Please check my Answer to Free Fall Question

1. Nov 28, 2008

cbrowne

1. The problem statement, all variables and given/known data

A man standing on the sidewalk throws a set of keys vertically upward to his
wife in the window of their apartment 4.0 m above. The wife catches the keys
1.5 s later. (a) With what initial speed were the keys thrown? (b) What is the
velocity of the keys just before they were caught? (c) Draw a diagram showing
the trajectory of the keys.

2. Relevant equations

3. The attempt at a solution

d= 4.0 m
Δt= 1.5 s
g= -9.8 m/s^2

Δd= ViΔt+1/2aΔt

-ViΔt= 1/2 at2-Δd

-Vi= 1/2 at2- Δd /Δt

-Vi= -10.016 m/s

ANSWER FOR 7-A ->>Vi= 10.016 m/s

Vf^2 = Vi^2 +2ad

Vf= 4.68333 m/s

2. Nov 29, 2008

alphysicist

Hi cbrowne,

I don't believe that equation will answer the question. It gives the speed, but they are asking for the velocity.
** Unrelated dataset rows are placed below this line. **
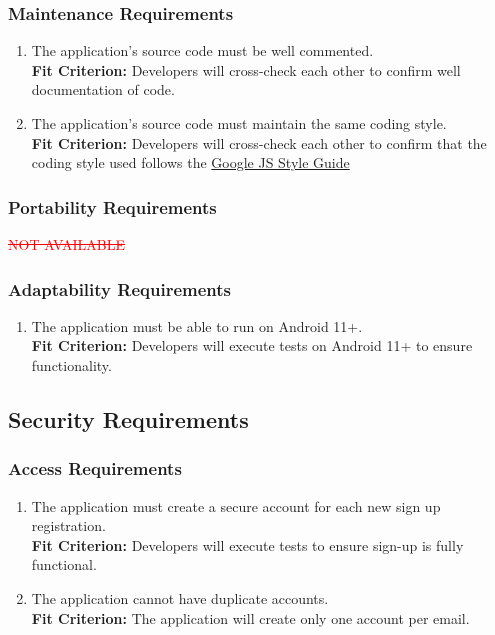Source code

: \documentclass[12pt,letterpaper]{article}
\begin{document}
\subsubsection{Maintenance Requirements}
\begin{enumerate}[{MP}1.] 
	\item The application's source code must be well commented. \\
	{\textbf{Fit Criterion:} Developers will cross-check each other to confirm well documentation of code. }
	\item The application's source code must maintain the same coding style. \\
	{\textbf{Fit Criterion:} Developers will cross-check each other to confirm that the coding style used follows the \href{https://google.github.io/styleguide/jsguide.html}{\color{blue}Google JS Style Guide}}
\end{enumerate}

\subsubsection{Portability Requirements}
\textcolor{red}{\sout{NOT AVAILABLE}}
\subsubsection{Adaptability Requirements}
\begin{enumerate}[resume*] 
	\item The application must be able to run on Android 11+. \\
	{\textbf{Fit Criterion:} Developers will execute tests on Android 11+ to ensure functionality. }
\end{enumerate}
\subsection{Security Requirements}
\subsubsection{Access Requirements}
\begin{enumerate}[{SE}1.] 
	\item The application must create a secure account for each new sign up registration. \\
	{\textbf{Fit Criterion:} Developers will execute tests to ensure sign-up is fully functional. }
	\item The application cannot have duplicate accounts.  \\
	{\textbf{Fit Criterion:} The application will create only one account per email. }
\end{enumerate}
\end{document}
When you use the equation:

Vf^2 = Vi^2 +2ad

you have to remember that because the Vf and Vi are squared, the equation does not differentiate between positive and negative velocities. So all that equation is telling you is that after taking the square root:

$$V_f = \pm 4.68333 \mbox{ m/s}$$

(For example, what is the square root of 4? It is both +2 and -2.) So you still have to determine which sign is the correct sign. Try using another kinematic equation that has the final velocity in it to determine the direction. What do you get?